RECORDS FOR THIS EXERCISE
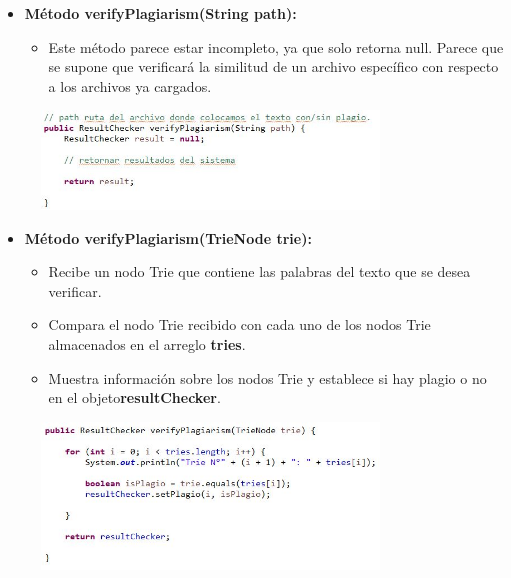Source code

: \documentclass{article}
\begin{document}
	\begin{itemize}
	\item \textbf{Método verifyPlagiarism(String path):}
	 \begin{itemize}
	 \item Este método parece estar incompleto, ya que solo retorna null. Parece que se supone que verificará la similitud de un archivo específico con respecto a los archivos ya cargados.
	 \end{itemize}
	\end{itemize}
	 \begin{figure}[H]
		\centering
		\includegraphics[width=0.8\textwidth,keepaspectratio]{img/PC5.jpg}
	\end{figure}
	
	\begin{itemize}
	\item \textbf{Método verifyPlagiarism(TrieNode trie):}
	 \begin{itemize}
	 \item Recibe un nodo Trie que contiene las palabras del texto que se desea verificar.
	 \item Compara el nodo Trie recibido con cada uno de los nodos Trie almacenados en el arreglo \textbf{tries}.
	 \item Muestra información sobre los nodos Trie y establece si hay plagio o no en el objeto\textbf{resultChecker}.
	 \end{itemize}
	\end{itemize}
	 \begin{figure}[H]
		\centering
		\includegraphics[width=0.8\textwidth,keepaspectratio]{img/PC6.jpg}
	\end{figure}
	
\end{document}

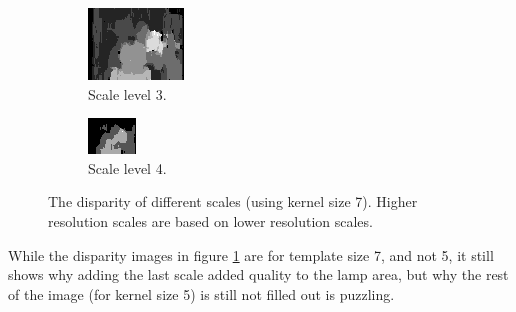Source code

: \documentclass[12pt,a4paper,oneside,final]{article}
\begin{document}
{\begin{figure}[H]
\begin{subfigure}[b]{0.24\textwidth}
				\includegraphics[width=\textwidth]{disparity3set_1.png}
				\caption{Scale level 3.}
			\end{subfigure}
			\begin{subfigure}[b]{0.24\textwidth}
				\includegraphics[width=\textwidth]{disparity4set_1.png}
				\caption{Scale level 4.}
			\end{subfigure}
			\caption{The disparity of different scales (using kernel size 7). Higher resolution scales are based on lower resolution scales.}
			\label{fig:lowlevel}
		\end{figure}
		While the disparity images in figure \ref{fig:lowlevel} are for template size 7, and not 5, it still shows why adding the last scale added quality to the lamp area, but why the rest of the image (for kernel size 5) is still not filled out is puzzling.}
\end{document}
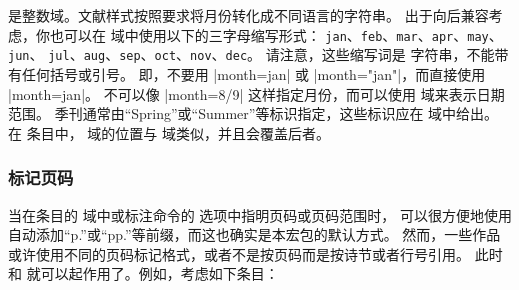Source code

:  是整数域。文献样式按照要求将月份转化成不同语言的字符串。
出于向后兼容考虑，你也可以在  域中使用以下的三字母缩写形式：
\texttt{jan}、\texttt{feb}、\texttt{mar}、\texttt{apr}、\texttt{may}、\texttt{jun}、
\texttt{jul}、\texttt{aug}、\texttt{sep}、\texttt{oct}、\texttt{nov}、\texttt{dec}。
请注意，这些缩写词是 \BibTeX 字符串，不能带有任何括号或引号。
即，不要用 |month={jan}| 或 |month="jan"|，而直接使用 |month=jan|。
不可以像 |month={8/9}| 这样指定月份，而可以使用  域来表示日期范围。
季刊通常由“Spring”或“Summer”等标识指定，这些标识应在  域中给出。
在  条目中， 域的位置与  域类似，并且会覆盖后者。

\subsubsection{标记页码}
\label{bib:use:pag}

当在条目的  域中或标注命令的  选项中指明页码或页码范围时，
可以很方便地使用 \biblatex 自动添加“p.”或“pp.”等前缀，而这也确实是本宏包的默认方式。
然而，一些作品或许使用不同的页码标记格式，或者不是按页码而是按诗节或者行号引用。
此时  和  就可以起作用了。例如，考虑如下条目：

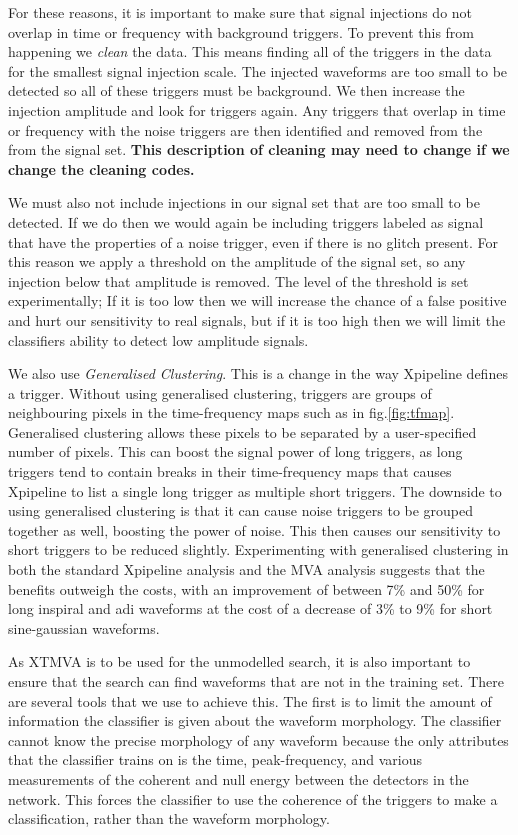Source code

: \documentclass[12pt,twoside,a4paper]{report}
\begin{document}
For these reasons, it is important to make sure that signal injections do not overlap in time or frequency with background triggers. To prevent this from happening we \textit{clean} the data. This means finding all of the triggers in the data for the smallest signal injection scale. The injected waveforms are too small to be detected so all of these triggers must be background. We then increase the injection amplitude and look for triggers again. Any triggers that overlap in time or frequency with the noise triggers are then identified and removed from the from the signal set. \textbf{This description of cleaning may need to change if we change the cleaning codes.}

We must also not include injections in our signal set that are too small to be detected. If we do then we would again be including triggers labeled as signal that have the properties of a noise trigger, even if there is no glitch present. For this reason we apply a threshold on the amplitude of the signal set, so any injection below that amplitude is removed. The level of the threshold is set experimentally; If it is too low then we will increase the chance of a false positive and hurt our sensitivity to real signals, but if it is too high then we will limit the classifiers ability to detect low amplitude signals. 

We also use \textit{Generalised Clustering}. This is a change in the way Xpipeline defines a trigger. Without using generalised clustering, triggers are groups of neighbouring pixels in the time-frequency maps such as in fig.\ref{fig:tfmap}. Generalised clustering allows these pixels to be separated by a user-specified number of pixels. This can boost the signal power of long triggers, as long triggers tend to contain breaks in their time-frequency maps that causes Xpipeline to list a single long trigger as multiple short triggers. The downside to using generalised clustering is that it can cause noise triggers to be grouped together as well, boosting the power of noise. This then causes our sensitivity to short triggers to be reduced slightly. Experimenting with generalised clustering in both the standard Xpipeline analysis and the MVA analysis suggests that the benefits outweigh the costs, with an improvement of between 7\% and 50\% for long inspiral and adi waveforms at the cost of a decrease of 3\% to 9\% for short sine-gaussian waveforms.  

As XTMVA is to be used for the unmodelled search, it is also important to ensure that the search can find waveforms that are not in the training set. There are several tools that we use to achieve this. The first is to limit the amount of information the classifier is given about the waveform morphology. The classifier cannot know the precise morphology of any waveform because the only attributes that the classifier trains on is the time, peak-frequency, and various measurements of the coherent and null energy between the detectors in the network. This forces the classifier to use the coherence of the triggers to make a classification, rather than the waveform morphology. 
\end{document}
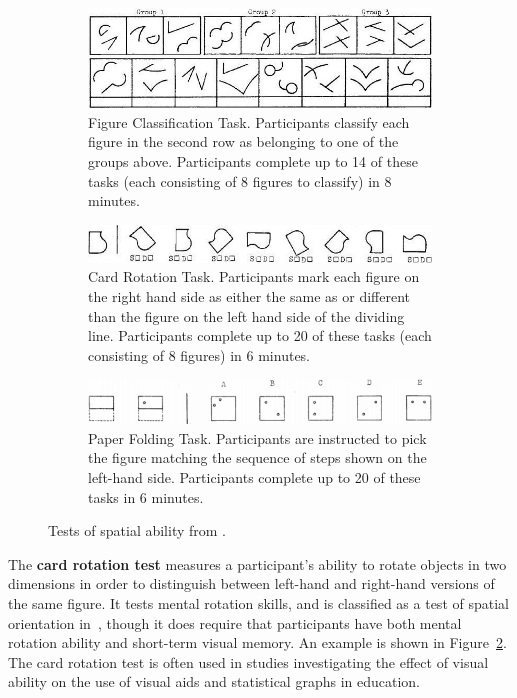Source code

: \documentclass[11pt]{isuthesis}\usepackage[]{graphicx}\usepackage[]{color}
\begin{document}
\begin{figure}[ht]
  \centering
  \begin{subfigure}[b]{.75\linewidth}
  \includegraphics[width=\linewidth]{figureclassification}
  \caption{Figure Classification Task. Participants classify each figure in the second row as belonging to one of the groups above. Participants complete up to 14 of these tasks (each consisting of 8 figures to classify) in 8 minutes.\label{fig:figureclassification}}
  \end{subfigure}
  \begin{subfigure}[b]{.75\linewidth}
  \includegraphics[width=\linewidth]{cardrotation}
  \caption{Card Rotation Task. Participants mark each figure on the right hand side as either the same as or different than the figure on the left hand side of the dividing line. Participants complete up to 20 of these tasks (each consisting of 8 figures) in 6 minutes.\label{fig:cardrotation}}
  \end{subfigure}
  \begin{subfigure}[b]{.75\linewidth}
  \includegraphics[width=\linewidth]{paperfolding}
  \caption{Paper Folding Task. Participants are instructed to pick the figure matching the sequence of steps shown on the left-hand side. Participants  complete up to 20 of these tasks in 6 minutes.\label{fig:paperfolding}}
  \end{subfigure}
  \caption[Tests of spatial ability]{Tests of spatial ability from \protect\citet{ekstrom1976manual}.}   \label{fig:tests}
\end{figure}
  
The \textbf{card rotation test} measures a participant's ability to rotate objects in two dimensions in order to distinguish between left-hand and right-hand versions of the same figure. It tests mental rotation skills, and is classified as a test of spatial orientation in~\citep{ekstrom1976manual}, though it does require that participants have both mental rotation ability and short-term visual memory. An example is shown in Figure~\ref{fig:cardrotation}. 
The card rotation test is often used in studies investigating the effect of visual ability on the use of visual aids \citep{mayer1994whom} and statistical graphs \citep{lowrie2007solving} in education.
\end{document}
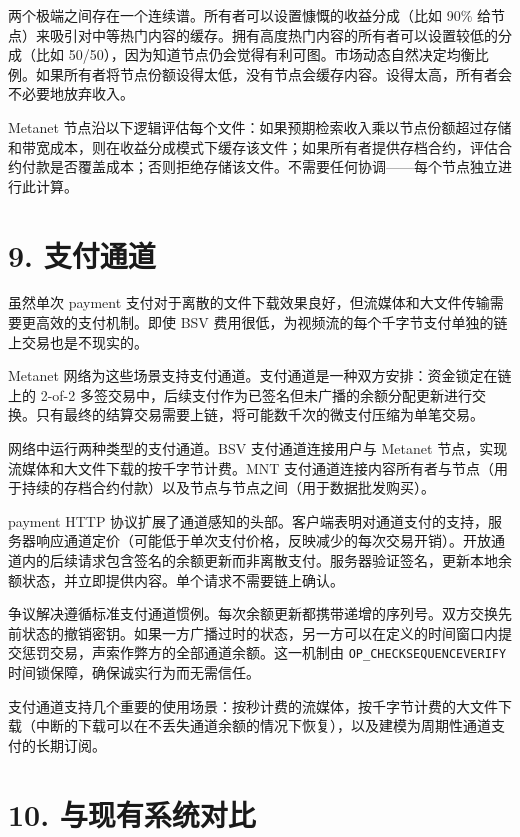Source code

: \documentclass[11pt,a4paper]{article}
\begin{document}
两个极端之间存在一个连续谱。所有者可以设置慷慨的收益分成（比如 90\% 给节点）来吸引对中等热门内容的缓存。拥有高度热门内容的所有者可以设置较低的分成（比如 50/50），因为知道节点仍会觉得有利可图。市场动态自然决定均衡比例。如果所有者将节点份额设得太低，没有节点会缓存内容。设得太高，所有者会不必要地放弃收入。

Metanet 节点沿以下逻辑评估每个文件：如果预期检索收入乘以节点份额超过存储和带宽成本，则在收益分成模式下缓存该文件；如果所有者提供存档合约，评估合约付款是否覆盖成本；否则拒绝存储该文件。不需要任何协调——每个节点独立进行此计算。

\section{9. 支付通道}

虽然单次 payment 支付对于离散的文件下载效果良好，但流媒体和大文件传输需要更高效的支付机制。即使 BSV 费用很低，为视频流的每个千字节支付单独的链上交易也是不现实的。

Metanet 网络为这些场景支持支付通道。支付通道是一种双方安排：资金锁定在链上的 2-of-2 多签交易中，后续支付作为已签名但未广播的余额分配更新进行交换。只有最终的结算交易需要上链，将可能数千次的微支付压缩为单笔交易。

网络中运行两种类型的支付通道。BSV 支付通道连接用户与 Metanet 节点，实现流媒体和大文件下载的按千字节计费。MNT 支付通道连接内容所有者与节点（用于持续的存档合约付款）以及节点与节点之间（用于数据批发购买）。

payment HTTP 协议扩展了通道感知的头部。客户端表明对通道支付的支持，服务器响应通道定价（可能低于单次支付价格，反映减少的每次交易开销）。开放通道内的后续请求包含签名的余额更新而非离散支付。服务器验证签名，更新本地余额状态，并立即提供内容。单个请求不需要链上确认。

争议解决遵循标准支付通道惯例。每次余额更新都携带递增的序列号。双方交换先前状态的撤销密钥。如果一方广播过时的状态，另一方可以在定义的时间窗口内提交惩罚交易，声索作弊方的全部通道余额。这一机制由 \texttt{OP\_CHECKSEQUENCEVERIFY} 时间锁保障，确保诚实行为而无需信任。

支付通道支持几个重要的使用场景：按秒计费的流媒体，按千字节计费的大文件下载（中断的下载可以在不丢失通道余额的情况下恢复），以及建模为周期性通道支付的长期订阅。

\section{10. 与现有系统对比}
\end{document}
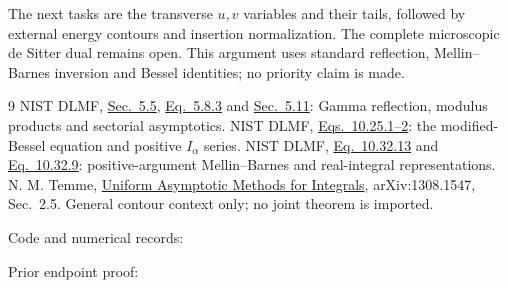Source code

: \documentclass[11pt,a4paper]{article}
\begin{document}
The next tasks are the transverse \(u,v\) variables and their tails,
followed by external energy contours and insertion normalization.
The complete microscopic de Sitter dual remains open.
This argument uses standard reflection, Mellin--Barnes inversion
and Bessel identities; no priority claim is made.

\begin{thebibliography}{9}
 NIST DLMF,
\href{https://dlmf.nist.gov/5.5}{Sec.\ 5.5},
\href{https://dlmf.nist.gov/5.8.E3}{Eq.\ 5.8.3} and
\href{https://dlmf.nist.gov/5.11}{Sec.\ 5.11}:
Gamma reflection, modulus products and sectorial asymptotics.
 NIST DLMF,
\href{https://dlmf.nist.gov/10.25}{Eqs.\ 10.25.1--2}:
the modified-Bessel equation and positive \(I_\alpha\) series.
 NIST DLMF,
\href{https://dlmf.nist.gov/10.32.E13}{Eq.\ 10.32.13}
and \href{https://dlmf.nist.gov/10.32.E9}{Eq.\ 10.32.9}:
positive-argument Mellin--Barnes and real-integral representations.
 N. M. Temme,
\href{https://arxiv.org/abs/1308.1547}{Uniform Asymptotic Methods
for Integrals}, arXiv:1308.1547, Sec.\ 2.5.
General contour context only; no joint theorem is imported.
\end{thebibliography}
{\small\noindent Code and numerical records:\par
\noindent{}\par
\noindent{}\par
\noindent Prior endpoint proof:\par
\noindent{}\par}
\end{document}
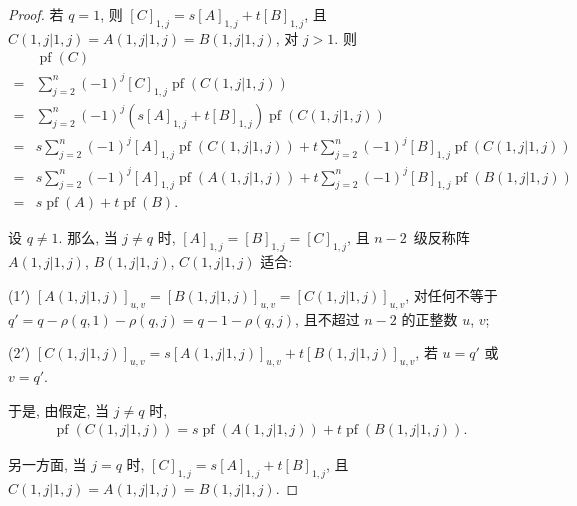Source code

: \documentclass[../libro.tex]{subfiles}
\begin{document}
\begin{proof}
    若 \(q = 1\), 则
    \([C]_{1,j} = s[A]_{1,j} + t[B]_{1,j}\),
    且 \(C({1,j}|{1,j}) = A({1,j}|{1,j}) = B({1,j}|{1,j})\),
    对 \(j > 1\).
    则
    \begin{align*}
        &
        \operatorname{pf} {(C)}
        \\
        = {} &
        \sum_{j=2}^{n}
        {(-1)^j [C]_{1,j}
        \operatorname{pf} {(C({1,j}|{1,j}))}}
        \\
        = {} &
        \sum_{j=2}^{n}
        {(-1)^j (s[A]_{1,j} + t[B]_{1,j})
        \operatorname{pf} {(C({1,j}|{1,j}))}}
        \\
        = {} &
        s \sum_{j=2}^{n}
        {(-1)^j [A]_{1,j}
        \operatorname{pf} {(C({1,j}|{1,j}))}}
        +
        t \sum_{j=2}^{n}
        {(-1)^j [B]_{1,j}
        \operatorname{pf} {(C({1,j}|{1,j}))}}
        \\
        = {} &
        s \sum_{j=2}^{n}
        {(-1)^j [A]_{1,j}
        \operatorname{pf} {(A({1,j}|{1,j}))}}
        +
        t \sum_{j=2}^{n}
        {(-1)^j [B]_{1,j}
        \operatorname{pf} {(B({1,j}|{1,j}))}}
        \\
        = {} &
        s \operatorname{pf} {(A)}
        + t \operatorname{pf} {(B)}.
    \end{align*}

    设 \(q \neq 1\).
    那么, 当 \(j \neq q\) 时,
    \([A]_{1,j} = [B]_{1,j} = [C]_{1,j}\),
    且 \(n-2\)~级反称阵
    \(A({1,j}|{1,j})\),
    \(B({1,j}|{1,j})\),
    \(C({1,j}|{1,j})\)
    适合:

    (1\('\))
    \([A({1,j}|{1,j})]_{u,v}
        = [B({1,j}|{1,j})]_{u,v}
    = [C({1,j}|{1,j})]_{u,v}\),
    对任何不等于 \(q' = q - \rho(q, 1) - \rho(q, j)
    = q - 1 - \rho(q, j)\),
    且不超过 \(n-2\) 的正整数 \(u\), \(v\);

    (2\('\))
    \([C({1,j}|{1,j})]_{u,v}
        = s [A({1,j}|{1,j})]_{u,v}
    + t [B({1,j}|{1,j})]_{u,v}\),
    若 \(u = q'\) 或 \(v = q'\).

    于是, 由假定, 当 \(j \neq q\) 时,
    \begin{align*}
        \operatorname{pf} {(C({1,j}|{1,j}))}
        = s \operatorname{pf} {(A({1,j}|{1,j}))}
        + t \operatorname{pf} {(B({1,j}|{1,j}))}.
    \end{align*}

    另一方面, 当 \(j = q\) 时,
    \([C]_{1,j} = s[A]_{1,j} + t[B]_{1,j}\),
    且 \(C({1,j}|{1,j}) = A({1,j}|{1,j}) = B({1,j}|{1,j})\).


\end{proof}
\end{document}

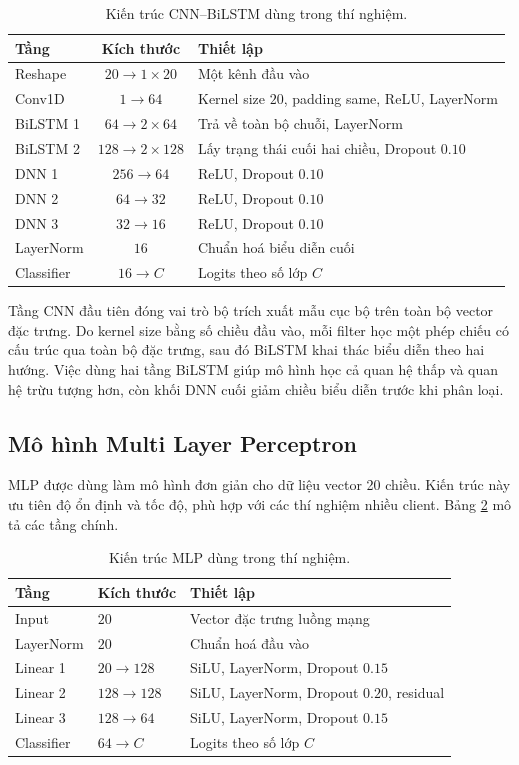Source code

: \begin{table}[H]
\centering
\caption{Kiến trúc CNN--BiLSTM dùng trong thí nghiệm.}
\label{tab:dcblstm_arch}

\begin{tabularx}{\textwidth}{l c X}
\hline
Tầng & Kích thước & Thiết lập \\
\hline
Reshape & $20\rightarrow1\times20$ & Một kênh đầu vào \\
Conv1D & $1\rightarrow64$ & Kernel size $20$, padding same, ReLU, LayerNorm \\
BiLSTM 1 & $64\rightarrow2\times64$ & Trả về toàn bộ chuỗi, LayerNorm \\
BiLSTM 2 & $128\rightarrow2\times128$ & Lấy trạng thái cuối hai chiều, Dropout $0.10$ \\
DNN 1 & $256\rightarrow64$ & ReLU, Dropout $0.10$ \\
DNN 2 & $64\rightarrow32$ & ReLU, Dropout $0.10$ \\
DNN 3 & $32\rightarrow16$ & ReLU, Dropout $0.10$ \\
LayerNorm & $16$ & Chuẩn hoá biểu diễn cuối \\
Classifier & $16\rightarrow C$ & Logits theo số lớp $C$ \\
\hline
\end{tabularx}
\end{table}

Tầng CNN đầu tiên đóng vai trò bộ trích xuất mẫu cục bộ trên toàn bộ vector đặc trưng. Do kernel size bằng số chiều đầu vào, mỗi filter học một phép chiếu có cấu trúc qua toàn bộ đặc trưng, sau đó BiLSTM khai thác biểu diễn theo hai hướng. Việc dùng hai tầng BiLSTM giúp mô hình học cả quan hệ thấp và quan hệ trừu tượng hơn, còn khối DNN cuối giảm chiều biểu diễn trước khi phân loại.

\subsection{Mô hình Multi Layer Perceptron}

MLP được dùng làm mô hình đơn giản cho dữ liệu vector 20 chiều. Kiến trúc này ưu tiên độ ổn định và tốc độ, phù hợp với các thí nghiệm nhiều client. Bảng \ref{tab:mlp_arch} mô tả các tầng chính.

\begin{table}[H]
\centering
\caption{Kiến trúc MLP dùng trong thí nghiệm.}
\label{tab:mlp_arch}
\begin{tabular}{lll}
\hline
Tầng & Kích thước & Thiết lập \\
\hline
Input & $20$ & Vector đặc trưng luồng mạng \\
LayerNorm & $20$ & Chuẩn hoá đầu vào \\
Linear 1 & $20\rightarrow128$ & SiLU, LayerNorm, Dropout $0.15$ \\
Linear 2 & $128\rightarrow128$ & SiLU, LayerNorm, Dropout $0.20$, residual \\
Linear 3 & $128\rightarrow64$ & SiLU, LayerNorm, Dropout $0.15$ \\
Classifier & $64\rightarrow C$ & Logits theo số lớp $C$ \\
\hline
\end{tabular}
\end{table}

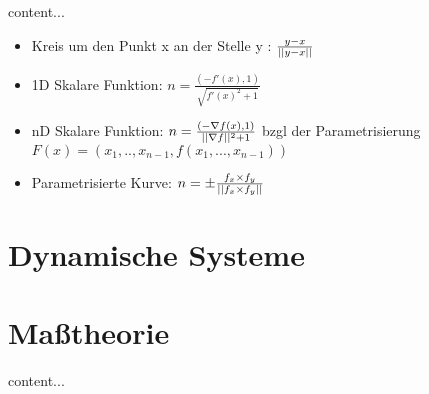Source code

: \begin{definition}[Normalenvektor]
	content...
\end{definition}


\begin{satz}
	\begin{itemize}[noitemsep]
		\item Kreis um den Punkt x an der Stelle y : $\frac{y - x}{||y - x||}$
		\item 1D Skalare Funktion: $n = \frac{(-f'(x), 1)}{\sqrt{f'(x)^2 + 1}}$
		\item nD Skalare Funktion: $n = \frac{(-\nabla f(x), 1)}{ ||\nabla f||^2 + 1}$ bzgl der Parametrisierung 
		 $F(x) = (x_1, .., x_{n-1}, f(x_1, ..., x_{n-1}))$	
		\item Parametrisierte Kurve: $n = \pm \frac{f_x \times f_y}{||f_x \times f_y||}$
	\end{itemize}
\end{satz}

\pagebreak



\section{Dynamische Systeme}

\pagebreak

	\section{Maßtheorie}

\begin{definition}
	content...
\end{definition}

WORK INSTRUCTION
Please go through the data above and copy every line that has the word "Skalare".

RESULT OF THIS EXERCISE
		\item 1D Skalare Funktion: $n = \frac{(-f'(x), 1)}{\sqrt{f'(x)^2 + 1}}$
		\item nD Skalare Funktion: $n = \frac{(-\nabla f(x), 1)}{ ||\nabla f||^2 + 1}$ bzgl der Parametrisierung 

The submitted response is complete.